The present invention relates to autonomous control of power grids.
Modern power systems face significant challenges in regulating voltage profiles at all times, as voltage security is often threatened by the ever-increasing dynamics and stochastics caused by the growing penetration levels of renewables, demand response, power electronic interfaced devices, natural disasters, and protection relay malfunctions. In case of severe disturbances, rapidly restoring the fluctuating voltage profiles to normal is of great importance to ensure the secure and economic operation of a power grid. Traditionally, voltage control is performed at the device level with predetermined settings, e.g., at generator terminals or buses with shunt VAr resources or SVCs. The impact of such a control scheme is limited to have local impact without proper coordination. Large-scale offline studies are then needed to predict future representative operating conditions and then coordinate various voltage controllers before determining operational rules for use in real-time (mostly implemented through manual operation). Given the trend of increasing complexity and stochastic nature of the grid, the offline determined operational rules and study assumptions may be violated during the real-time operational environment, thus limiting the effectiveness of such offline-determined control decisions.
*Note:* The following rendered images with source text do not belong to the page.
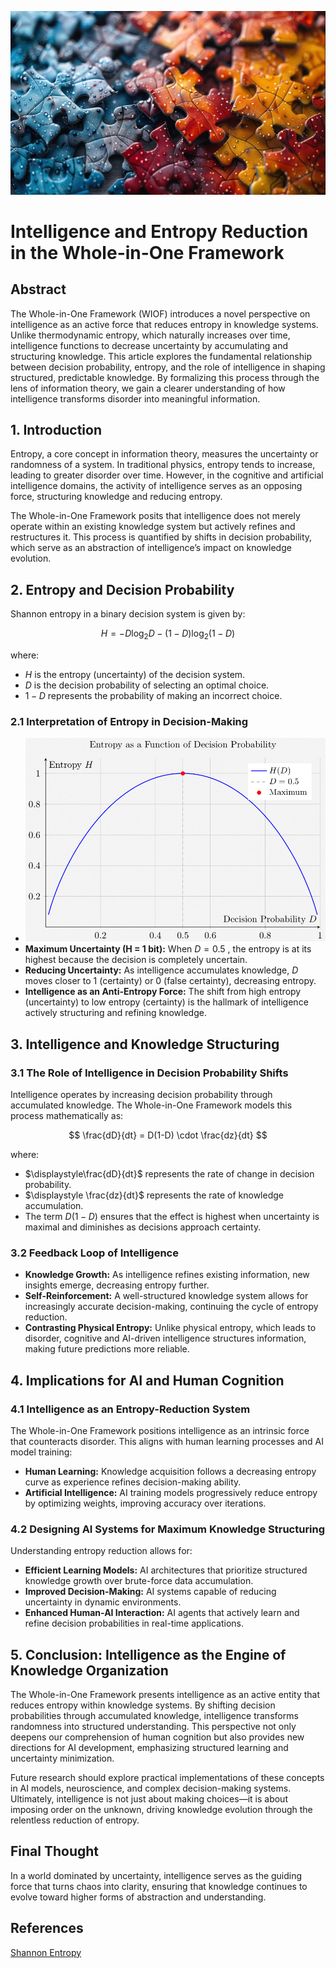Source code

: ![Entropy](./images/entropy.jpg "enter image title here")

# Intelligence and Entropy Reduction in the Whole-in-One Framework

## Abstract

The Whole-in-One Framework (WIOF) introduces a novel perspective on intelligence as an active force that reduces entropy in knowledge systems. Unlike thermodynamic entropy, which naturally increases over time, intelligence functions to decrease uncertainty by accumulating and structuring knowledge. This article explores the fundamental relationship between decision probability, entropy, and the role of intelligence in shaping structured, predictable knowledge. By formalizing this process through the lens of information theory, we gain a clearer understanding of how intelligence transforms disorder into meaningful information.



## 1. Introduction

Entropy, a core concept in information theory, measures the uncertainty or randomness of a system. In traditional physics, entropy tends to increase, leading to greater disorder over time. However, in the cognitive and artificial intelligence domains, the activity of intelligence serves as an opposing force, structuring knowledge and reducing entropy.

The Whole-in-One Framework posits that intelligence does not merely operate within an existing knowledge system but actively refines and restructures it. This process is quantified by shifts in decision probability, which serve as an abstraction of intelligence’s impact on knowledge evolution.



## 2. Entropy and Decision Probability

Shannon entropy in a binary decision system is given by:

$$
H = - D \log_2 D - (1 - D) \log_2 (1 - D)
$$

where:

-  $H$  is the entropy (uncertainty) of the decision system.
-  $D$  is the decision probability of selecting an optimal choice.
-  $1 - D$  represents the probability of making an incorrect choice.

### **2.1 Interpretation of Entropy in Decision-Making**

- ![Entropy](./images/entropy.png "enter image title here")
- **Maximum Uncertainty (H = 1 bit):** When  $D = 0.5$ , the entropy is at its highest because the decision is completely uncertain.
- **Reducing Uncertainty:** As intelligence accumulates knowledge,  $D$  moves closer to 1 (certainty) or 0 (false certainty), decreasing entropy.
- **Intelligence as an Anti-Entropy Force:** The shift from high entropy (uncertainty) to low entropy (certainty) is the hallmark of intelligence actively structuring and refining knowledge.



## 3. Intelligence and Knowledge Structuring

### 3.1 The Role of Intelligence in Decision Probability Shifts
Intelligence operates by increasing decision probability through accumulated knowledge. The Whole-in-One Framework models this process mathematically as:

$$
\frac{dD}{dt} = D(1-D) \cdot \frac{dz}{dt}
$$

where:

-  $\displaystyle\frac{dD}{dt}$  represents the rate of change in decision probability.
-  $\displaystyle \frac{dz}{dt}$  represents the rate of knowledge accumulation.
- The term  $D(1 - D)$  ensures that the effect is highest when uncertainty is maximal and diminishes as decisions approach certainty.

### 3.2 Feedback Loop of Intelligence

- **Knowledge Growth:** As intelligence refines existing information, new insights emerge, decreasing entropy further.
- **Self-Reinforcement:** A well-structured knowledge system allows for increasingly accurate decision-making, continuing the cycle of entropy reduction.
- **Contrasting Physical Entropy:** Unlike physical entropy, which leads to disorder, cognitive and AI-driven intelligence structures information, making future predictions more reliable.



## 4. Implications for AI and Human Cognition

### 4.1 Intelligence as an Entropy-Reduction System
The Whole-in-One Framework positions intelligence as an intrinsic force that counteracts disorder. This aligns with human learning processes and AI model training:

- **Human Learning:** Knowledge acquisition follows a decreasing entropy curve as experience refines decision-making ability.
- **Artificial Intelligence:** AI training models progressively reduce entropy by optimizing weights, improving accuracy over iterations.

### 4.2 Designing AI Systems for Maximum Knowledge Structuring
Understanding entropy reduction allows for:

- **Efficient Learning Models:** AI architectures that prioritize structured knowledge growth over brute-force data accumulation.
- **Improved Decision-Making:** AI systems capable of reducing uncertainty in dynamic environments.
- **Enhanced Human-AI Interaction:** AI agents that actively learn and refine decision probabilities in real-time applications.


## 5. Conclusion: Intelligence as the Engine of Knowledge Organization

The Whole-in-One Framework presents intelligence as an active entity that reduces entropy within knowledge systems. By shifting decision probabilities through accumulated knowledge, intelligence transforms randomness into structured understanding. This perspective not only deepens our comprehension of human cognition but also provides new directions for AI development, emphasizing structured learning and uncertainty minimization.

Future research should explore practical implementations of these concepts in AI models, neuroscience, and complex decision-making systems. Ultimately, intelligence is not just about making choices—it is about imposing order on the unknown, driving knowledge evolution through the relentless reduction of entropy.


## Final Thought
In a world dominated by uncertainty, intelligence serves as the guiding force that turns chaos into clarity, ensuring that knowledge continues to evolve toward higher forms of abstraction and understanding.

## References
[Shannon Entropy](https://www.sciencedirect.com/topics/computer-science/shannon-entropy)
Therefore, deriving effective and rapid voltage control rules for real-time conditions becomes critical to mitigate potential voltage issues.
In one aspect, systems and methods are disclosed for controlling a power system by formulating a voltage control problem using a deep reinforcement learning (DRL) method with a control objective of training a DRL-agent to regulate the bus voltages of a power grid within a predefined zone before and after a disturbance; performing offline training with historical data to train the DRL agent; performing online retraining of the DRL agent using live Phasor Measurement Unit (PMU) data; and providing autonomous control of the power system within a sub-second after training.
In another aspect, a method to control a power grid includes training DRL agents for providing data-driven, real-time and autonomous control strategies for regulating voltage profiles in a power grid, where the automatic voltage control (AVC) problem is formulated as a Markov decision process (MDP) so that it can take full advantages of state-of-the-art DRL algorithms that were proven to be effective in various real-world control problems in highly dynamic and stochastic environments. This invention enhances and extends the DRL-based algorithms for achieving the effective and more robust performance of AI agents considering practical constraints.
Advantages of the system may include one or more of the following. The system applies artificial intelligence (AI) for strategic control and decision making for various complex dynamic systems. Deep reinforcement learning (DRL) technique, is used for a bright solution for autonomous control of power grids. To enhance the stability of a single DQN agent, two architecture-identical deep neural networks are used, including one target network and one evaluation network. To overcome the limitations of the DQN agent that can only provide discrete control actions, a deep deterministic policy gradient (DDPG)-based method is used for training AI agents in providing continuous coordinated voltage controls. The algorithm is purely data-driven, without the need for accurate real-time system models for making coordinated voltage control decisions, once an AI agent is properly trained. Thus, a live PMU data stream from WAMS can be used to enable sub-second controls, which is valuable for scenarios with fast changes like renewable resource variations and system disturbances. During the training process, the agent is capable of self-learning by exploring more control options in a high dimension by jumping out of local optimal and therefore improves its overall performance. The formulation of DRL for voltage control is flexible as it can intake multiple control objectives and consider various security constraints, especially time-series constraints.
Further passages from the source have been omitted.